_About this exercise_
Match the string "linear" against each line below, and copy every line that matches.

_Excerpts from a dataset_
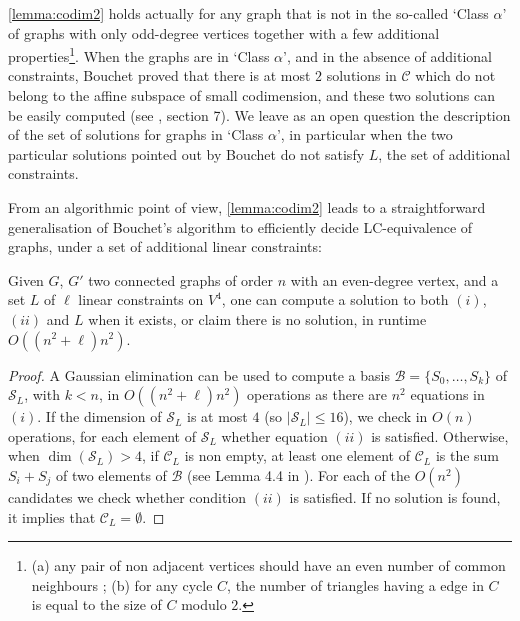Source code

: \documentclass[a4paper,UKenglish,cleveref,autoref,thm-restate]{arxiv}
\begin{document}
\begin{remark} \cref{lemma:codim2} holds actually for any graph that is not in the so-called `Class $\alpha$' of graphs with only odd-degree vertices together with a few additional properties\footnote{(a) any pair of non adjacent vertices should have an even number of common neighbours ; (b) for any cycle $C$, the number of triangles having a edge in $C$ is equal to the size of $C$ modulo $2$.}.  When the graphs are in  `Class $\alpha$', and in the absence of additional constraints, Bouchet proved that there is at most $2$ solutions in $\mathcal C$ which do not belong to the affine subspace of small codimension, and these two solutions can be easily computed (see \cite{Bouchet1991}, section 7).  We leave as an open question the description of the set of solutions for graphs in `Class $\alpha$', in particular when the two particular solutions pointed out by Bouchet do not satisfy $L$, the set of additional constraints. 
\end{remark}
From an algorithmic point of view, \cref{lemma:codim2} leads to a straightforward generalisation of Bouchet's algorithm to  efficiently decide LC-equivalence of graphs, under a set of additional linear constraints: 

\begin{proposition}\label{prop:extendedBouchet}
Given $G$, $G'$ two connected graphs of order $n$ with an even-degree vertex, and a set $L$ of $\ell$ linear constraints on $V^4$, one can compute a solution to both $(i)$, $(ii)$ and $L$ when it exists, or claim there is no solution, in runtime $O((n^2+\ell)n^2)$.
\end{proposition}

\begin{proof} 
A Gaussian elimination can be used to compute a basis $\mathcal B = \{S_0, \ldots , S_k\}$ of $\mathcal S_L$, with $k<n$, in $O((n^2+\ell)n^2)$ operations as there are $n^2$ equations in $(i)$. If the dimension of $\mathcal S_L$ is at most $4$ (so $|\mathcal S_L|\le 16$), we check in $O(n)$ operations, for each element of $\mathcal S_L$ whether equation $(ii)$ is satisfied. Otherwise, when $\dim(\mathcal S_L)>4$, if $\mathcal C_L$ is non empty, at least one element of $\mathcal C_L$ is the sum $S_i +  S_j$ of two  elements of $\mathcal B$ (see Lemma 4.4 in \cite{Bouchet1991}). For each of the $O(n^2)$ candidates we check  whether condition $(ii)$ is satisfied.  If no solution is found, it implies that $\mathcal C_L=\emptyset$. 
\end{proof}
\end{document}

_Your solution_
From an algorithmic point of view, \cref{lemma:codim2} leads to a straightforward generalisation of Bouchet's algorithm to  efficiently decide LC-equivalence of graphs, under a set of additional linear constraints: 
Given $G$, $G'$ two connected graphs of order $n$ with an even-degree vertex, and a set $L$ of $\ell$ linear constraints on $V^4$, one can compute a solution to both $(i)$, $(ii)$ and $L$ when it exists, or claim there is no solution, in runtime $O((n^2+\ell)n^2)$.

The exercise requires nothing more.